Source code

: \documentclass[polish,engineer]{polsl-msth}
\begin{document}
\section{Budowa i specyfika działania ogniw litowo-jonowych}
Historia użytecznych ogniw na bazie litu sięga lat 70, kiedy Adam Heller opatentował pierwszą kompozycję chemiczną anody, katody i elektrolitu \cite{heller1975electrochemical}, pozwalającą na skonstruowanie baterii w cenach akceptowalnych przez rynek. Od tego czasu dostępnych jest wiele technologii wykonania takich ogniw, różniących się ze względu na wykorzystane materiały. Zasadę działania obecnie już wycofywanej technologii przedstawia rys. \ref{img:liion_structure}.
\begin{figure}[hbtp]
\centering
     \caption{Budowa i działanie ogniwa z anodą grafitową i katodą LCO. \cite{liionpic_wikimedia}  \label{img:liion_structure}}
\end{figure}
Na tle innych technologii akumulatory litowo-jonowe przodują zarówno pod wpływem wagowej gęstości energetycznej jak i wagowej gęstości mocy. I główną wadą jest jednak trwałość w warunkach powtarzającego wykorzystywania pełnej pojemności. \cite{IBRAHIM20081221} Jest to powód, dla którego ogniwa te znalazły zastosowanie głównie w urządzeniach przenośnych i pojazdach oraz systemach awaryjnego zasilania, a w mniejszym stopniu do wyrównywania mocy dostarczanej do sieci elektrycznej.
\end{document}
******
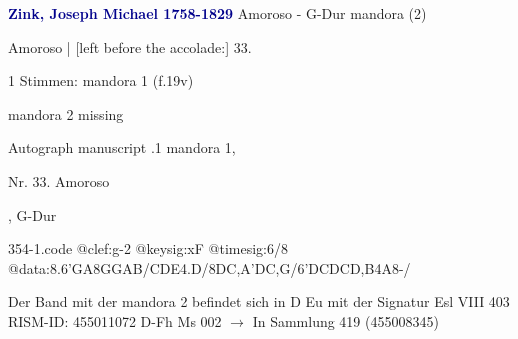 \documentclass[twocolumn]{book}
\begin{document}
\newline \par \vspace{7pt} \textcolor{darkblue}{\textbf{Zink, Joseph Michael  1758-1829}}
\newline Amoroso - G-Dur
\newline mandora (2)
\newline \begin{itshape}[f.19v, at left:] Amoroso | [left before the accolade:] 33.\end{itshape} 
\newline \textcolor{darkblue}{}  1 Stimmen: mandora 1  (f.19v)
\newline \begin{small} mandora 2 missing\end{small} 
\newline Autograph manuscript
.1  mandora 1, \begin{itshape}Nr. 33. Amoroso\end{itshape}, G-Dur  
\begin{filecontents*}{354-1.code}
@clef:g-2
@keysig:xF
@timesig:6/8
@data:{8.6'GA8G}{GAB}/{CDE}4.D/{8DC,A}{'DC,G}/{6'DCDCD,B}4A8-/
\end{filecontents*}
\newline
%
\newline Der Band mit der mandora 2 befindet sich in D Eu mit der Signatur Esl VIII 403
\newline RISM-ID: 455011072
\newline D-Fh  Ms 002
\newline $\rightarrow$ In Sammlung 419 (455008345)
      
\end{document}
******
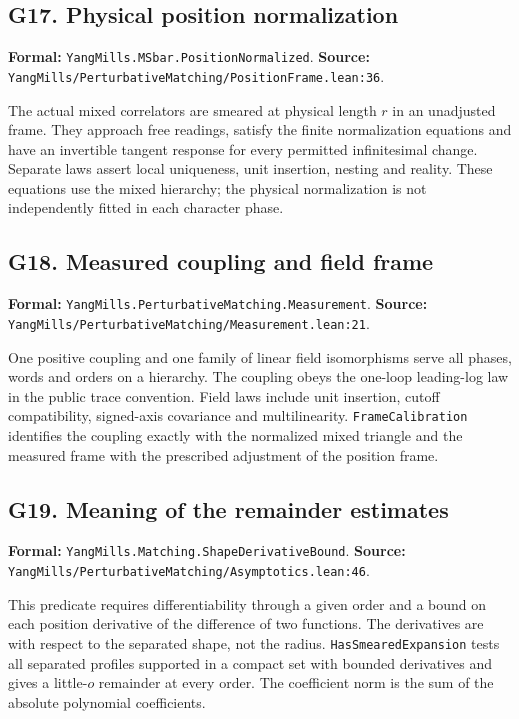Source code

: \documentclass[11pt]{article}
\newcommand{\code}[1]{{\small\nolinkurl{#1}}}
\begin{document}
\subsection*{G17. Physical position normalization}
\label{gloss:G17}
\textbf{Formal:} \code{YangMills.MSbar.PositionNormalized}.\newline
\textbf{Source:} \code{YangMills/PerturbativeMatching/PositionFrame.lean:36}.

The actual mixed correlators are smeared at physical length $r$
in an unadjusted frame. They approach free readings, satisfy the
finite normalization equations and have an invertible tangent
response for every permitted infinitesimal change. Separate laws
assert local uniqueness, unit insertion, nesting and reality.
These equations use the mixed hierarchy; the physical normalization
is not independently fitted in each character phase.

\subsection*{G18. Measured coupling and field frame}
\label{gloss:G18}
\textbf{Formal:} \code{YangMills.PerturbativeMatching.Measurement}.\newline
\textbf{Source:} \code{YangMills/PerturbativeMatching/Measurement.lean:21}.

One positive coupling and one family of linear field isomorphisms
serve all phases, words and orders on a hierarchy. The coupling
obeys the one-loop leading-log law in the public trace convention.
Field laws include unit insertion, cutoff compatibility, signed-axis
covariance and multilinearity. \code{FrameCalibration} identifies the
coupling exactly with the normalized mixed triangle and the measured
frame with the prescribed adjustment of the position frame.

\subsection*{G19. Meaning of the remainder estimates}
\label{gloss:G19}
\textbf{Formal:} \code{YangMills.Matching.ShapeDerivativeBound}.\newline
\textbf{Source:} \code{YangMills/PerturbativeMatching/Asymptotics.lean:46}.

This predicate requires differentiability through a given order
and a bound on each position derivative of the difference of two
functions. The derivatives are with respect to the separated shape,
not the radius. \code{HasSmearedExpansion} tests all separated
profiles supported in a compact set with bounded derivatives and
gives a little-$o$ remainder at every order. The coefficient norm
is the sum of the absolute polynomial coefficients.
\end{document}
******
What you should do: Within the data above, how many lines contain the word "textcolor"? Write only the number.

Answer space: 2